Because of this urgency, the reactionary opposition to a change in policy has been a wealthy and well-coordinated mobilization of PR, harassment, and targeted law suits designed to shut down communication between the researchers studying this problem and the public that might listen to them. Scientists working directly for the government have been censored or had their reports altered before publication without notice, and those working in universities that receive any government funding have been subjected to vexacious Freedom of Information requests, fishing expeditions, and lawsuits demanding any and all correspondence a climate researcher might have had with the media. The message is clear and unambiguous: if you work on this problem and go public with the findings, we’re going to make life difficult for you.

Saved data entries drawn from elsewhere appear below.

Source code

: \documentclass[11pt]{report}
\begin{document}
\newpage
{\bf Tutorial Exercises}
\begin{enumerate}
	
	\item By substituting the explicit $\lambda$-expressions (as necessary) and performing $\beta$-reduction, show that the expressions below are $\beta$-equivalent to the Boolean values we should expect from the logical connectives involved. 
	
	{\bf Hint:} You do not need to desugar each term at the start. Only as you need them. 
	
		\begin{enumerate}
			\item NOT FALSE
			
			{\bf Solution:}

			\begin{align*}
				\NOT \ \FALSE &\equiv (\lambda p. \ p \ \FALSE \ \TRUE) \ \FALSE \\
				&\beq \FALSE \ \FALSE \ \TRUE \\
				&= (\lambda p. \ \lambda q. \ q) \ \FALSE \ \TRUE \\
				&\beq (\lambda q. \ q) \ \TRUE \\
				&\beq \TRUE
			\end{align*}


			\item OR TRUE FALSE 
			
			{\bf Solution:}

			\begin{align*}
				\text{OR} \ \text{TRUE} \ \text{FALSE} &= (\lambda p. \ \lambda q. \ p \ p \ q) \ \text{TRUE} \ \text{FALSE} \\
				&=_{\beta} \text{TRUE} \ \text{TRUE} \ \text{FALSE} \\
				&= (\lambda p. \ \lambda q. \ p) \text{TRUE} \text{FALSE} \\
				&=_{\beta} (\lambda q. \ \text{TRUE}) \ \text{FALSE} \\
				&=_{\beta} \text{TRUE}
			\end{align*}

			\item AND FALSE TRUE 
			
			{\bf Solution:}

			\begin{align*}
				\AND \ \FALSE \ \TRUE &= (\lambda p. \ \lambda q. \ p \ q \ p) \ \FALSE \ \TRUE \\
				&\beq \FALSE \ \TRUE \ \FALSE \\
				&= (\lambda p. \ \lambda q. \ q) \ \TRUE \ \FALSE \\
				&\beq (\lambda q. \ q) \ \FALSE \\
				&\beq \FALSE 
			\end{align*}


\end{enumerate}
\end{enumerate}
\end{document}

Fully one half of the political machinery in the US has locked itself into a corner of public denial and derision of the problem in a sad display of partisanism, not only refusing to participate and find answers palatable to their constituents but refusing to even acknowledge the problem exists; or worse, to accuse those calling attention to the problem of being outright frauds that abuse public funds for their own gain. The well has truly been poisoned, and public discourse in the US is unbelievably still mired in a conflict of denialism and acceptance that makes the push by Big Tobacco look like an honest debate in comparison. It’s no accident that some of the same lobbyists and talking heads from that fight migrated to the climate change denial camp.

The situation is, as far as I’m concerned far more intolerable than the waning influence of the ID movement.

Who said Lewontin was a postmodernist? I didn’t, and anyone interested in the truth should be able to distinguish what I wrote from any such claim. That said, I’m not as sure about the post-modern criticisms as I wish I were (or, better, the opposite), but I’ve seen some stuff that doesn’t give me too much confidence in Lewontin.

I also know full well the context of his remarks (which could be taken as epistemological–yet it’s certainly not worded as I’d word it), but then there’s this nonsense that he and a number of others signed:

As for the two points raised at the final NABT Board meeting, let us analyze them in some more detail. The words “unsupervised” and “impersonal” were taken as miscommunicating the nature of science. Not really. Science is based on a fundamental assumption: that the world can be explained by referring only to natural, mechanistic forces. Johnson is quite right in affirming that this is a philosophical position. He is wrong when he suggests that it is an unreasonable and unproven one. In fact, every single experiment conducted by any laboratory in any place on Earth represents a daily test of that assumption. The day in which scientists will be unable to explain natural phenomena without referring to divine intervention or other supernatural forces, we will have a major paradigm shift - of cataclysmic proportions.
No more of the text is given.